Undue Influence. Contestant called at the hospital while his. uncle was there and on several occasions was permitted to see and visit with him. There were three occasions, he says when he was not admitted to the sick room. But the doctor in charge explains the reason for not admitting him on these occasions. Friends were also admitted. Testator’s brothers and sisters also called to see him, some more frequently than others. But undue influence cannot be predicated upon opportunity alone. The fact that one has the opportunity to exercise undue influence is not evidence that it is exercised. Severance v. Severance, 90 Mich. 417; Blackman v. Andrews, 150 Mich. 322; Noble v. Hunter, 195 Mich. 713. But contestant’s counsel say that the brother David made the memorandum and took it to the attorney and had the will drawn, and they argue that this is the equivalent of, drawing the will himself; they therefore say that a presumption arises that there was. undue influence. We need not determine whether the facts of the instant case bring it' within that line of cases where a beneficiary draws the will and where a presumption of undue influence arises because if such presumption exists it is a rebuttable one. Bush v. Delano, 113 Mich. 321; In re Bailey’s Estate, 186 Mich. 677; and in the instant case the denial of undue influence is direct, positive and credible and is undisputed by any evidence, direct or circumstantial. In the recent case of Gillett v. Traction Co., 205 Mich. 410, Mr. Justice KUHN, who wrote for the court, fully discussed the question of the effect to be given a presumption where it is rebutted by the proofs.. It was there said:

“It is now quite generally held by the courts that a rebuttable or prima facie presumption has no weight *377as evidence. It serves to establish a prima, facie case, but if challenged by rebutting evidence, the presumption cannot be weighed against the evidence. Supporting evidence must be introduced, and it then becomes a question of weighing the actual evidence introduced, without giving any evidential force to the presumption itself.”

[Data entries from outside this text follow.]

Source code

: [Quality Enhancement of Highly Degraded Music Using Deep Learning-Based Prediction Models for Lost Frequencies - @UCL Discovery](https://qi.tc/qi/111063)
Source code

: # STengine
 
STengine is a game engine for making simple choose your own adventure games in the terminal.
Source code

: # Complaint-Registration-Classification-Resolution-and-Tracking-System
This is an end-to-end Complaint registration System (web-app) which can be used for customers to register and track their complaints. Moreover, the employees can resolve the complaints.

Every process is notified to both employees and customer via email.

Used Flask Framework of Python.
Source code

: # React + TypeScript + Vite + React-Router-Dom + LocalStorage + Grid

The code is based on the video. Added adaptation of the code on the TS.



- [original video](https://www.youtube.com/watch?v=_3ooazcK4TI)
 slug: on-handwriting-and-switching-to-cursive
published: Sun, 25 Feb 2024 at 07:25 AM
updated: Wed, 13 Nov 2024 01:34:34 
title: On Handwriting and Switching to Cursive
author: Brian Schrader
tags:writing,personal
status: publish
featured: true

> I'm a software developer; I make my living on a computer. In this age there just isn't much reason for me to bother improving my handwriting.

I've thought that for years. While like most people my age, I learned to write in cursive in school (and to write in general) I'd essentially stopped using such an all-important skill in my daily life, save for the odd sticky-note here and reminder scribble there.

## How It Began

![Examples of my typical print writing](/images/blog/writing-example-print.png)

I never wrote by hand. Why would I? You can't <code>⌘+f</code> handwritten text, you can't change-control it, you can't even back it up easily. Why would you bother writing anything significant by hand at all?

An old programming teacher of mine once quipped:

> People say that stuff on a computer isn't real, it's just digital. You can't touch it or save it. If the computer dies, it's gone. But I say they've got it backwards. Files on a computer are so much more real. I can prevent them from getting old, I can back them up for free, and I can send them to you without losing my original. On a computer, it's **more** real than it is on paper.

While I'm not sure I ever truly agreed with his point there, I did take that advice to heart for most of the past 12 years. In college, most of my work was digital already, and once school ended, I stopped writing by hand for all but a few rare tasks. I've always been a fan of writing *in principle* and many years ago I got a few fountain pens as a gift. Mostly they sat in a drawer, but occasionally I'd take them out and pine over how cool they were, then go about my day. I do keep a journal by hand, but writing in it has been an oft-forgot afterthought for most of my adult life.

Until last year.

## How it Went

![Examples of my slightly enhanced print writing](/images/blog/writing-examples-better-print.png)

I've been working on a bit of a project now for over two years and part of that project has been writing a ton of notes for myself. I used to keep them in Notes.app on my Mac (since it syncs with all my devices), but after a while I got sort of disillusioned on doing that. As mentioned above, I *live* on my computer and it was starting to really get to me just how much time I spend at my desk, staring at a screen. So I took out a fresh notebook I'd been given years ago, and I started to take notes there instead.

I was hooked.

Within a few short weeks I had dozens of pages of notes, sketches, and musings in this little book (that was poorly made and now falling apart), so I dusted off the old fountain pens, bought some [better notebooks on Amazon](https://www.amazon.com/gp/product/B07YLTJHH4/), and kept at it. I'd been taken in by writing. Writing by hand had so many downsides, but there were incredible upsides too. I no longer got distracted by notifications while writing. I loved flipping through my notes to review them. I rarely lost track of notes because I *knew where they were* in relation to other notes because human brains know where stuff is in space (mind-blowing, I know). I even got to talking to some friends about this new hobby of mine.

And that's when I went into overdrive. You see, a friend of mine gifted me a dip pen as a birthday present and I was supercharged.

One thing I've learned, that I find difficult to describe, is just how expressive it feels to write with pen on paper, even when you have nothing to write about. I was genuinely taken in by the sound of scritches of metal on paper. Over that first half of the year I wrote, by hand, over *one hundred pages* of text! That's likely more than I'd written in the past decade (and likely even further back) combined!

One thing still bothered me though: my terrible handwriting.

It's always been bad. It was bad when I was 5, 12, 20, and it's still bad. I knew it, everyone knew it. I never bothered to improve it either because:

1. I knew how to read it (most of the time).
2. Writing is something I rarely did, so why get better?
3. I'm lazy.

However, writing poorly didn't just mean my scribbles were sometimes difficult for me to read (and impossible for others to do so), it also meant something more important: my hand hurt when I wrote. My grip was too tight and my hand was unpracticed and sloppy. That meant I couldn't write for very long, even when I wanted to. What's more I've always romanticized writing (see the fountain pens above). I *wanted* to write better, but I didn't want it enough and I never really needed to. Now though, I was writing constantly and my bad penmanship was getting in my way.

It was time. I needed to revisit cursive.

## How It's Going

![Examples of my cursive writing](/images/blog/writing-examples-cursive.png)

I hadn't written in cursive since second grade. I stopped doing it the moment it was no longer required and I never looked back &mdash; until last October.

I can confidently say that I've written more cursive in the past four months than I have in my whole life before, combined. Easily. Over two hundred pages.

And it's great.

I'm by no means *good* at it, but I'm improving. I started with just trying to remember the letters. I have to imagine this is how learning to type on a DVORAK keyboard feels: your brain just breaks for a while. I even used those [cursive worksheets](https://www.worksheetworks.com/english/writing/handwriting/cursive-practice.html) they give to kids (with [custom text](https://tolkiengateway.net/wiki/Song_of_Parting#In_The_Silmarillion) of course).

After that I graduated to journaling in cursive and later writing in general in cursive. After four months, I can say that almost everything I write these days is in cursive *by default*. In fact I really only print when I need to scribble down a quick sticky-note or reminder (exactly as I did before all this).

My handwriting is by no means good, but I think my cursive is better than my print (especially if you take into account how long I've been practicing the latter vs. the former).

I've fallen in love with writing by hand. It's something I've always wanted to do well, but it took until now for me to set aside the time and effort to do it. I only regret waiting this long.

Applying this rule to the instant case the presumption which we are asked to indulge in falls before the direct, positive and credible testimony given in the case. The presumption, if one exists, was all that contestant had to make even a prima facie case. There was no evidence, circumstantial or otherwise, which made a case of undue influence. When this prima facie case, this presumption, was met and challenged by the rebutting evidence, the presumption failed and could not be weighed against the evidence. The contestant’s case being then stripped of the presumption, there was nothing left of it for the jury to consider. The trial judge correctly held that contestant was not entitled to take the verdict of the jury on the question of undue influence.

A proper disposition of the case was had in the trial court. See Severance v. Severance, supra; Blackman v. Andrews, supra; In re Ganun’s Estate, 174 Mich. 286; In re Williams’ Estate, 185 Mich. 97; In re Ferris’ Estate, 191 Mich. 140; In re Wynn’s Estate, 193 Mich. 223; In re Weber’s Estate, supra.

The judgment is affirmed.

Brooke, Stone, Clark, and Sharpe, JJ., concurred. Steers and Bird, JJ., concurred in the result. Moore, C. J., did not sit.